The national average price of gasoline has reached $2.77 for the week of March 8, 2021, which is a 31 cent jump in the last month, according to AAA.

All state averages have climbed by double-digits since February, which has resulted in one in 10 gas stations with pump prices that are $3 a gallon or more, AAA said.

Pump prices are increasing as refinery utilization is at an all-time low and crude oil prices (WTI) surged to $66 a barrel on Friday, the highest price in nearly two years. The jump in crude followed OPEC’s decision to minimally increase production in April.
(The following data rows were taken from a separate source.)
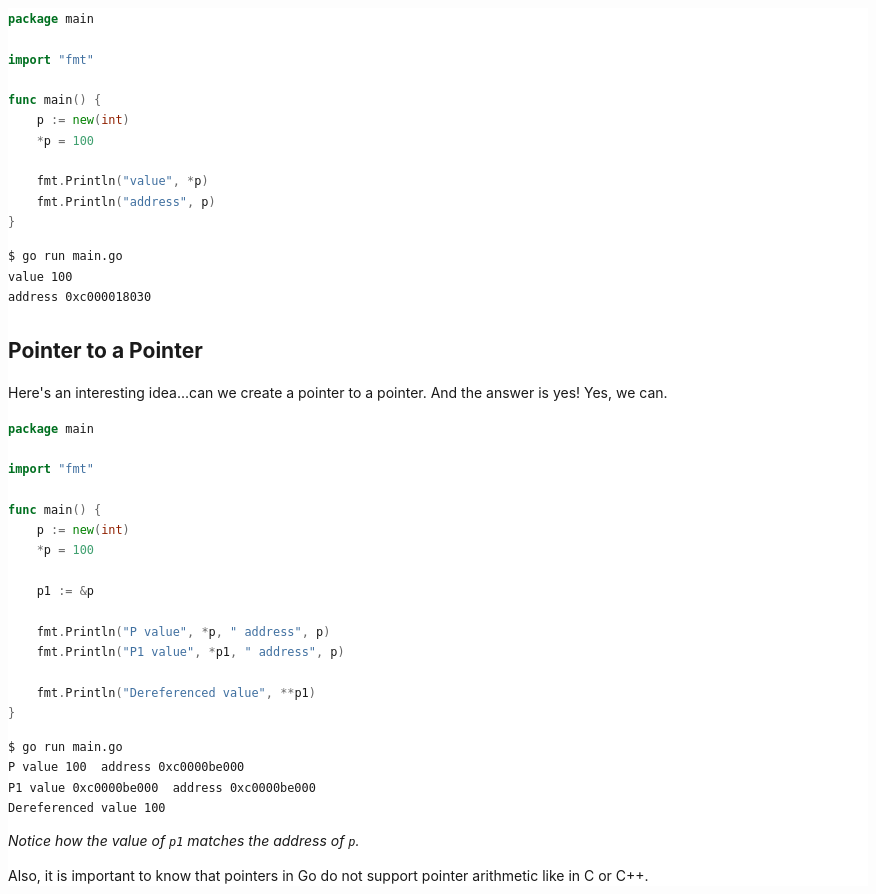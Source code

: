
 ```go
package main

import "fmt"

func main() {
	p := new(int)
	*p = 100

	fmt.Println("value", *p)
	fmt.Println("address", p)
}
```

```bash
$ go run main.go
value 100
address 0xc000018030
```

## Pointer to a Pointer

Here's an interesting idea...can we create a pointer to a pointer. And the answer is yes! Yes, we can.

```go
package main

import "fmt"

func main() {
	p := new(int)
	*p = 100

	p1 := &p

	fmt.Println("P value", *p, " address", p)
	fmt.Println("P1 value", *p1, " address", p)

	fmt.Println("Dereferenced value", **p1)
}
```

```bash
$ go run main.go
P value 100  address 0xc0000be000
P1 value 0xc0000be000  address 0xc0000be000
Dereferenced value 100
```

_Notice how the value of `p1` matches the address of `p`._

Also, it is important to know that pointers in Go do not support pointer arithmetic like in C or C++.
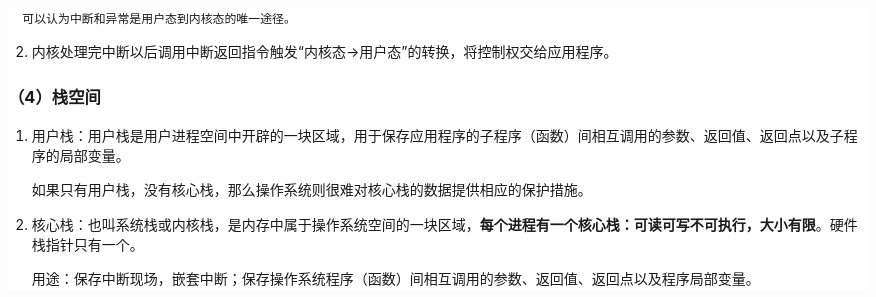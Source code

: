       可以认为中断和异常是用户态到内核态的唯一途径。

   2. 内核处理完中断以后调用中断返回指令触发“内核态->用户态”的转换，将控制权交给应用程序。

### （4）栈空间

1. 用户栈：用户栈是用户进程空间中开辟的一块区域，用于保存应用程序的子程序（函数）间相互调用的参数、返回值、返回点以及子程序的局部变量。

   如果只有用户栈，没有核心栈，那么操作系统则很难对核心栈的数据提供相应的保护措施。

2. 核心栈：也叫系统栈或内核栈，是内存中属于操作系统空间的一块区域，**每个进程有一个核心栈：可读可写不可执行，大小有限**。硬件栈指针只有一个。

   用途：保存中断现场，嵌套中断；保存操作系统程序（函数）间相互调用的参数、返回值、返回点以及程序局部变量。


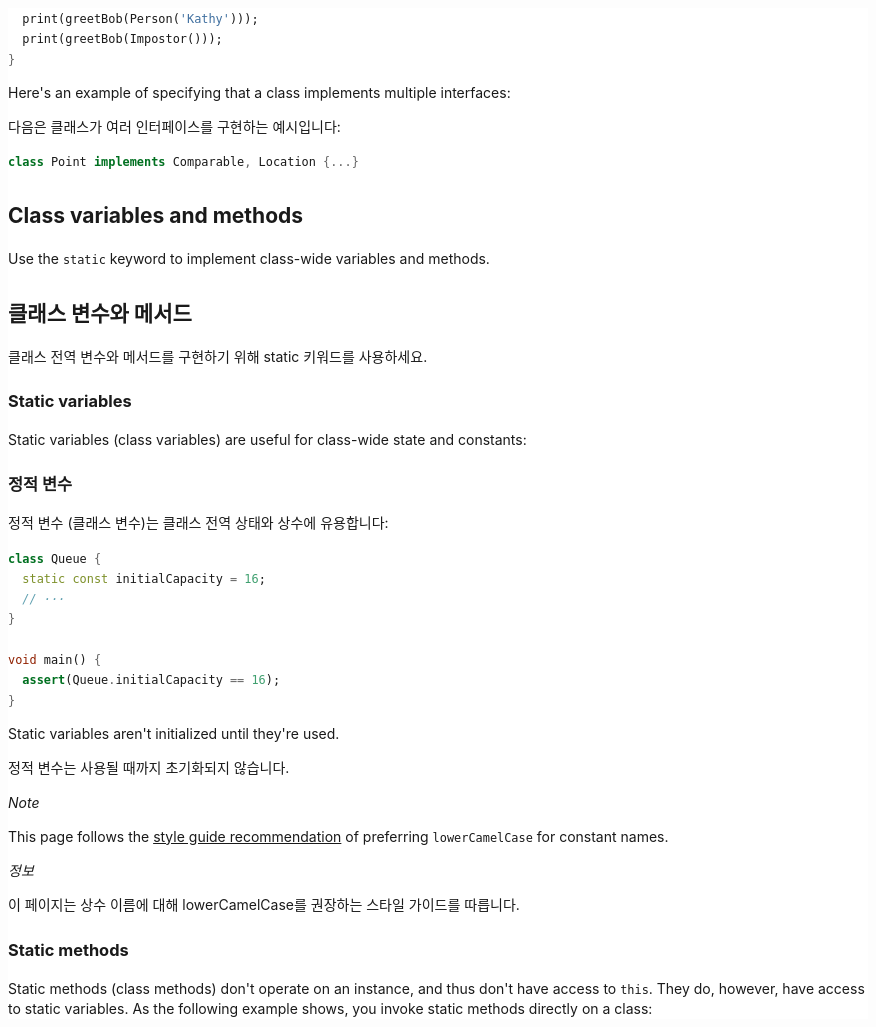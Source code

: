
 ```dart
  print(greetBob(Person('Kathy')));
  print(greetBob(Impostor()));
}
```

Here's an example of specifying that a class implements multiple interfaces:

다음은 클래스가 여러 인터페이스를 구현하는 예시입니다:

```dart
class Point implements Comparable, Location {...}
```
## Class variables and methods

Use the `static` keyword to implement class-wide variables and methods.

## 클래스 변수와 메서드

클래스 전역 변수와 메서드를 구현하기 위해 static 키워드를 사용하세요.

### Static variables

Static variables (class variables) are useful for class-wide state and constants:

### 정적 변수

정적 변수 (클래스 변수)는 클래스 전역 상태와 상수에 유용합니다:

```dart
class Queue {
  static const initialCapacity = 16;
  // ···
}

void main() {
  assert(Queue.initialCapacity == 16);
}
```

Static variables aren't initialized until they're used.

정적 변수는 사용될 때까지 초기화되지 않습니다.

_Note_

This page follows the [style guide recommendation](https://dart.dev/effective-dart/style#identifiers) of preferring `lowerCamelCase` for constant names.

_정보_

이 페이지는 상수 이름에 대해 lowerCamelCase를 권장하는 스타일 가이드를 따릅니다.
### Static methods

Static methods (class methods) don't operate on an instance, and thus don't have access to `this`. They do, however, have access to static variables. As the following example shows, you invoke static methods directly on a class:
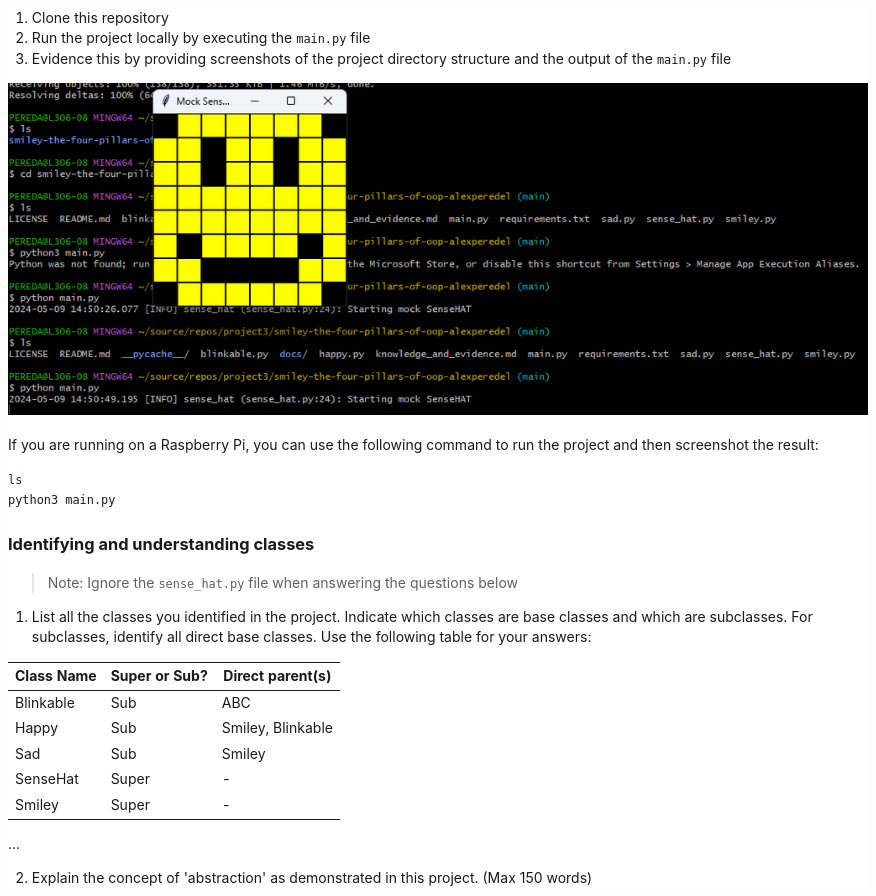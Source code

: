 1. Clone this repository
2. Run the project locally by executing the `main.py` file
3. Evidence this by providing screenshots of the project directory structure and the output of the `main.py` file

![Local Execution](screenshots/ScreenshotFirst.png)

If you are running on a Raspberry Pi, you can use the following command to run the project and then screenshot the result:

```bash
ls
python3 main.py
```

### Identifying and understanding classes

> Note: Ignore the `sense_hat.py` file when answering the questions below

1. List all the classes you identified in the project. Indicate which classes are base classes and which are subclasses. For subclasses, identify all direct base classes. Use the following table for your answers:

| Class Name | Super or Sub? | Direct parent(s)  |
| ---------- |---------------|-------------------|
| Blinkable  | Sub           | ABC               |
|  Happy     | Sub           | Smiley, Blinkable |
| Sad        | Sub           | Smiley            |
| SenseHat   | Super         | -                 |
| Smiley     | Super         | -                 |

...

2. Explain the concept of 'abstraction' as demonstrated in this project. (Max 150 words)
“With crude oil prices back on the rise, we could see the national average climb towards $2.90 this spring with some relief by early summer,” said Jeanette McGee, AAA spokesperson. “The last time we saw the national average flirt with $3 was nearly three years ago in May 2018. At that time, crude was averaging about $71 per barrel.”

This week's national average is nearly 40 cents more expensive compared to a year ago, which was right before state lockdowns started.

The nation’s top 10 largest weekly increases included Utah (up 21 cents), Wyoming (up 15 cents), Idaho (up 13 cents), New Mexico (up 12 cents), Florida (up 10 cents), Oklahoma (up 10 cents), Montana (up 10 cents), Colorado (up 9 cents), Alaska (up 9 cents) and Arkansas (up 9 cents).

Meanwhile, the nation’s top 10 least expensive markets are Mississippi ($2.44), Louisiana ($2.47), Texas ($2.50), Missouri ($2.50), South Carolina ($2.51), Alabama ($2.51), Arkansas ($2.55), Kentucky ($2.56), Tennessee ($2.57) and North Carolina ($2.57).